Dataset excerpts:

-- Opening Marker --

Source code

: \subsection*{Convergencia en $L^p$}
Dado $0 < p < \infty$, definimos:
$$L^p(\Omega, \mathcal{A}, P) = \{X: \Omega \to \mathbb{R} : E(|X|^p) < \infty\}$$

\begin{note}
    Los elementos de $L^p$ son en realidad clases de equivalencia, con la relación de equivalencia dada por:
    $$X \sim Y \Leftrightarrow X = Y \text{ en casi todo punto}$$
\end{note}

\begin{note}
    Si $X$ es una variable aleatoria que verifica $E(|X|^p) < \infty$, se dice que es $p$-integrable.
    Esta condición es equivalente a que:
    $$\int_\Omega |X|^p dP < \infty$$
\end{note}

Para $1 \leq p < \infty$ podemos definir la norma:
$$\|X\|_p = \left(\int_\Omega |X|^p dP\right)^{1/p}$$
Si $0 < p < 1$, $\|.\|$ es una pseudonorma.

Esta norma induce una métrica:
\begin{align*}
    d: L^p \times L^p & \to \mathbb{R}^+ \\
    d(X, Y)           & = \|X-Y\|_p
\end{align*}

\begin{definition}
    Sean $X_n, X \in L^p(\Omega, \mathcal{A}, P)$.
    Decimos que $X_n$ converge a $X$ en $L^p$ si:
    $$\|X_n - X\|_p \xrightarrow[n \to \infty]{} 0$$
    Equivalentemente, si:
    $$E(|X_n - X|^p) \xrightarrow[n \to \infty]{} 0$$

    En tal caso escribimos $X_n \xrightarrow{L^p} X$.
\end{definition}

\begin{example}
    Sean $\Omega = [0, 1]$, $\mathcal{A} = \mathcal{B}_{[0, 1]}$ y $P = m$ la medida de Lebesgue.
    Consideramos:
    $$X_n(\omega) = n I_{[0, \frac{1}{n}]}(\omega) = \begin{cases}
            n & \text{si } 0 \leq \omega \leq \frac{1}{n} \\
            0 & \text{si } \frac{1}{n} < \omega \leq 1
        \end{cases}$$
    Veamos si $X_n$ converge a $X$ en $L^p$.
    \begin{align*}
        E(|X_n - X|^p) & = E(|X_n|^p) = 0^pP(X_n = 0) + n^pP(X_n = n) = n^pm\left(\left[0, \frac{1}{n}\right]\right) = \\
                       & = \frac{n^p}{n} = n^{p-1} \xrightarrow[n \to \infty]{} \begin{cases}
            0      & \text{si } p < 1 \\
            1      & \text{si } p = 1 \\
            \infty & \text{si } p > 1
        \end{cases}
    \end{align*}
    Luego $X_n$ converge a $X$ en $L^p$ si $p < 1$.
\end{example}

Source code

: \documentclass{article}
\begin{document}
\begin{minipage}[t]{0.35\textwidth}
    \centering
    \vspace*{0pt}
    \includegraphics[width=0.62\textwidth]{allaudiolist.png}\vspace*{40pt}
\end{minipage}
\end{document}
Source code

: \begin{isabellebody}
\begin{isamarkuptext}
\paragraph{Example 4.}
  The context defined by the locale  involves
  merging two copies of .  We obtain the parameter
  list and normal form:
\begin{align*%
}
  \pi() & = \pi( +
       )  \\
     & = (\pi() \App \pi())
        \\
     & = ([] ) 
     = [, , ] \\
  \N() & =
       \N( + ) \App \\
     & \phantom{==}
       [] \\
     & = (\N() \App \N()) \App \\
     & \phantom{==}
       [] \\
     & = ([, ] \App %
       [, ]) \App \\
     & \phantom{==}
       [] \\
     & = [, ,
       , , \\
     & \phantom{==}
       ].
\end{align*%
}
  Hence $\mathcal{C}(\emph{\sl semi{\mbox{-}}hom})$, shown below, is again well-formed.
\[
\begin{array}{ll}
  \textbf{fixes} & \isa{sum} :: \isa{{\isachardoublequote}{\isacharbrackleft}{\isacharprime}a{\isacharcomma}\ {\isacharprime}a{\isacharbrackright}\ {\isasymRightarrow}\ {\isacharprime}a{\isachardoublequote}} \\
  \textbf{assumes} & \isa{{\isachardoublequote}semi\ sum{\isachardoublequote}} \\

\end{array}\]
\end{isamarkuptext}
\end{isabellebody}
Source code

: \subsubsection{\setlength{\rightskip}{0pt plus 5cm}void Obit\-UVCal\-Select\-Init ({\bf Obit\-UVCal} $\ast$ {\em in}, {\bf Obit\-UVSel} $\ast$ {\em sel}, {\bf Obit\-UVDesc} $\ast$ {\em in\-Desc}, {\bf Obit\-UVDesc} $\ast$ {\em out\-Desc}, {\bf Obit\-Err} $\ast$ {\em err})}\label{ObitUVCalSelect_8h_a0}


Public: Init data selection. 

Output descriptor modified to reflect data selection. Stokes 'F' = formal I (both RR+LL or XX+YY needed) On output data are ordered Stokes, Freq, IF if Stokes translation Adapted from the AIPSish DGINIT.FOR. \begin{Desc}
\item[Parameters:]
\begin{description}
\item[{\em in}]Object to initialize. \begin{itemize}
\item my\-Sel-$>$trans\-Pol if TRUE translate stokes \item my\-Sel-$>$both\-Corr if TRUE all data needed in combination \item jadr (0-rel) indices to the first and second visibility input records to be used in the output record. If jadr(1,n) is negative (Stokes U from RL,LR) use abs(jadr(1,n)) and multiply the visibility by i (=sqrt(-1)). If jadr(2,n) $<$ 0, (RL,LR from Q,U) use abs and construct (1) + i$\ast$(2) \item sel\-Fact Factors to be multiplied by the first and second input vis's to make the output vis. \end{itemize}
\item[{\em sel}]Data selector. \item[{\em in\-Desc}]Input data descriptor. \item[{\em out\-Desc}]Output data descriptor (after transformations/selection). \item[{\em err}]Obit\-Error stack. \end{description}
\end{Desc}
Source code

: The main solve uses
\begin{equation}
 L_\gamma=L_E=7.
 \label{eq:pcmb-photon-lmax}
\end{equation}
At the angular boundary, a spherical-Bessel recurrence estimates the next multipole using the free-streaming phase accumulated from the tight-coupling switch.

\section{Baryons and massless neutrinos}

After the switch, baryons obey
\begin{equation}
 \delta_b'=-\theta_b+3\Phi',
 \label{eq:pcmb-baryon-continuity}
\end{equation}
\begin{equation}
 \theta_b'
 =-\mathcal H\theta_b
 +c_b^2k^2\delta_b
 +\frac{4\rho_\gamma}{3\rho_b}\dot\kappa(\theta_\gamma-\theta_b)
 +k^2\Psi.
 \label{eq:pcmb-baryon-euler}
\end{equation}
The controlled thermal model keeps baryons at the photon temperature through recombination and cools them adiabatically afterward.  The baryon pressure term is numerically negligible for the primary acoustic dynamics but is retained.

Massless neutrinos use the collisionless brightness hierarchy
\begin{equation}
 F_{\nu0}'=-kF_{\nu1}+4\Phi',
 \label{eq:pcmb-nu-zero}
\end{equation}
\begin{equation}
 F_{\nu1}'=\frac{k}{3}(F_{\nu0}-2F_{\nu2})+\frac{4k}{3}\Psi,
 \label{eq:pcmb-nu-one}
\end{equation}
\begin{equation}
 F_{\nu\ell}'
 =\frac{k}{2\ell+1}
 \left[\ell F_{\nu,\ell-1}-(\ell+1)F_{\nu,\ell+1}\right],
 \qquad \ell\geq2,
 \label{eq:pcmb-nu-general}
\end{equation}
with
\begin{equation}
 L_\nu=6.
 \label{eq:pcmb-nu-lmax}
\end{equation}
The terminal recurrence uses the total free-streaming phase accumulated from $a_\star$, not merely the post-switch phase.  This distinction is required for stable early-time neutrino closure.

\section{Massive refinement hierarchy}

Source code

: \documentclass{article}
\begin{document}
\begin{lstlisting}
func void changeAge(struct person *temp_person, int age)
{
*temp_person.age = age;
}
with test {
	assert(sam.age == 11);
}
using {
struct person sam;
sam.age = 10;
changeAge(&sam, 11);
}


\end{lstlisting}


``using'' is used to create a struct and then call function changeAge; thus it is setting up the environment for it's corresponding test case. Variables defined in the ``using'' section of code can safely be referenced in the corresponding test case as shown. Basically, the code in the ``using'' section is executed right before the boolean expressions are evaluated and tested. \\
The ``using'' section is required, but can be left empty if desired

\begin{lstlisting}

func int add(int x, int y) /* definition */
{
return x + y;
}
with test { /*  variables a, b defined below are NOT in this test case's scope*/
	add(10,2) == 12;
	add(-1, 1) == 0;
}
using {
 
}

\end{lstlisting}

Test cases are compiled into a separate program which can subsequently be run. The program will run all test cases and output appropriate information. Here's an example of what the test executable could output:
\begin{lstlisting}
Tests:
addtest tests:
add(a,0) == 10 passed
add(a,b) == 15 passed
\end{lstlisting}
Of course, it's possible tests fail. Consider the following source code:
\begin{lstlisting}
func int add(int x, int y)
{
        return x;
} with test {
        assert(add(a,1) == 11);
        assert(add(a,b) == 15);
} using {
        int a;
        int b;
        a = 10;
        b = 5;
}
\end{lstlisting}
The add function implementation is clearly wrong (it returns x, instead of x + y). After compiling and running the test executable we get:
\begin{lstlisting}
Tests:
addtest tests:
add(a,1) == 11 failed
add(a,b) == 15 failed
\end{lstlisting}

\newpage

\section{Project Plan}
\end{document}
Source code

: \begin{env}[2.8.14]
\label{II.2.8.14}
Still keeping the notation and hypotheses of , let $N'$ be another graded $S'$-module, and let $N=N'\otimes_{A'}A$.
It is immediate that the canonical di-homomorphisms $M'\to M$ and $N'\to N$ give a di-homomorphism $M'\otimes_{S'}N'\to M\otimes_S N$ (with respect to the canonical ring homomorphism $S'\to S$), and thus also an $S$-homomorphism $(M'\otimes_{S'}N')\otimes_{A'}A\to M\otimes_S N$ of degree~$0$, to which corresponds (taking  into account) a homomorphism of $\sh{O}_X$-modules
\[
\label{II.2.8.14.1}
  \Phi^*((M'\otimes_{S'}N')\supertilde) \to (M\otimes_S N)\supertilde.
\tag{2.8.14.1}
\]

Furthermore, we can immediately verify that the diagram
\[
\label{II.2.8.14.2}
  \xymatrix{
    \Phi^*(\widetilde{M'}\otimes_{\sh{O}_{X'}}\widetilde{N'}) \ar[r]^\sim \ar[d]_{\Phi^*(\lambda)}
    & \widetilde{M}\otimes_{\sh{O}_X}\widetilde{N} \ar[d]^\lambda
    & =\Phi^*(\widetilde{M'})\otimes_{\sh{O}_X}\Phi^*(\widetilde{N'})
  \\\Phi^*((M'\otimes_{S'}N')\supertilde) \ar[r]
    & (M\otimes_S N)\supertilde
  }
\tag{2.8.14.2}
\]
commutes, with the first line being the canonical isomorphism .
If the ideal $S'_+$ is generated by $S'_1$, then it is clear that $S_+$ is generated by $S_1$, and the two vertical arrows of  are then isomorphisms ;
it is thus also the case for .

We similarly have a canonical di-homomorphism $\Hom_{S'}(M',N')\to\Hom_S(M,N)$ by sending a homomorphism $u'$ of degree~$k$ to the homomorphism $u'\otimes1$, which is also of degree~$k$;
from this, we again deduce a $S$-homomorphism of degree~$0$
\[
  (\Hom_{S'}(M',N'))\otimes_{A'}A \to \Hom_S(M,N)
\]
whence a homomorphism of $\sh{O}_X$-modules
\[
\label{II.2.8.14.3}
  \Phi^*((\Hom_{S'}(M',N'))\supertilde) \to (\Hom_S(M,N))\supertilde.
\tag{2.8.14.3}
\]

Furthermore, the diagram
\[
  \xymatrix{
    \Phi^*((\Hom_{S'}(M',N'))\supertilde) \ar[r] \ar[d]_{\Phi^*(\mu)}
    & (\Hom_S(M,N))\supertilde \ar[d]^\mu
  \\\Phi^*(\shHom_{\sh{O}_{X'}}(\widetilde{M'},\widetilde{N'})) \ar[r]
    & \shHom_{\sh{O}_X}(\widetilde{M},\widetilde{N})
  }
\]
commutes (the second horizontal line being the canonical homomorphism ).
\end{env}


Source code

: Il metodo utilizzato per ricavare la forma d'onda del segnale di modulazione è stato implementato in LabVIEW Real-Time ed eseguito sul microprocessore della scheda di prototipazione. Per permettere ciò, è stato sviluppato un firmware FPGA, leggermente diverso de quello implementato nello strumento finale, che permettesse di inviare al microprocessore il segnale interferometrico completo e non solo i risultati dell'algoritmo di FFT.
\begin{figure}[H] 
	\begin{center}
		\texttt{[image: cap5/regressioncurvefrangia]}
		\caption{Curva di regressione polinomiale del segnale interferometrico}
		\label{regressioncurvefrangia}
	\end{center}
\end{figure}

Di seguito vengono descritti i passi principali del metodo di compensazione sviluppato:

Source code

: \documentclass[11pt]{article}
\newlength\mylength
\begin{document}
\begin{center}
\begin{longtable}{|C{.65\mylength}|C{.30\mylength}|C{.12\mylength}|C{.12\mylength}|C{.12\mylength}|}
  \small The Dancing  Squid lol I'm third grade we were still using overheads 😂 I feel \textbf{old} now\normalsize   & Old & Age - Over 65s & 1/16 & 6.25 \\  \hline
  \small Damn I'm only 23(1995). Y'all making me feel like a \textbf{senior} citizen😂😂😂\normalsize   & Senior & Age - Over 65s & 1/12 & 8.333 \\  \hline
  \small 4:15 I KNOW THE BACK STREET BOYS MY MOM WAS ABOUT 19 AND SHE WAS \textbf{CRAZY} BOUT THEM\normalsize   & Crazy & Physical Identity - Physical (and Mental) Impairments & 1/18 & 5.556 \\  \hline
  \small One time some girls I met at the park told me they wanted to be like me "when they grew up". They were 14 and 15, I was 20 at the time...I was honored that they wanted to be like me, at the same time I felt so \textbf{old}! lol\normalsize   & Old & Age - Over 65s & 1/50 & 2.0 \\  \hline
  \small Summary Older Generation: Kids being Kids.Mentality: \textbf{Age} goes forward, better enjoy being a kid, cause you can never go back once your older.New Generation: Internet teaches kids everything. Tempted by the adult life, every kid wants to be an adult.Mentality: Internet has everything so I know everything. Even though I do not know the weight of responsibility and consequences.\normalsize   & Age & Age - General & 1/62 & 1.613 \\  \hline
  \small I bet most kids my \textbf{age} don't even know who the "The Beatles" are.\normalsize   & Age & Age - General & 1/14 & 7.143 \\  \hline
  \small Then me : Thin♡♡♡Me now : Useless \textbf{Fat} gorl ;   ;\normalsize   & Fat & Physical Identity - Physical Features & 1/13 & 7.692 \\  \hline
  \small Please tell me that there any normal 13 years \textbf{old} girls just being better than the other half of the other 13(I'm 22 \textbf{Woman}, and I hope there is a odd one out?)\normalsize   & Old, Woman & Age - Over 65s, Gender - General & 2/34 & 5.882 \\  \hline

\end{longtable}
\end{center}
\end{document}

-- Closing Marker --

— WHAT IS BEING ASKED —
A single number is the whole answer: the tally of lines above that contain "isabellebody".

— SOLUTION TO THIS TASK —
2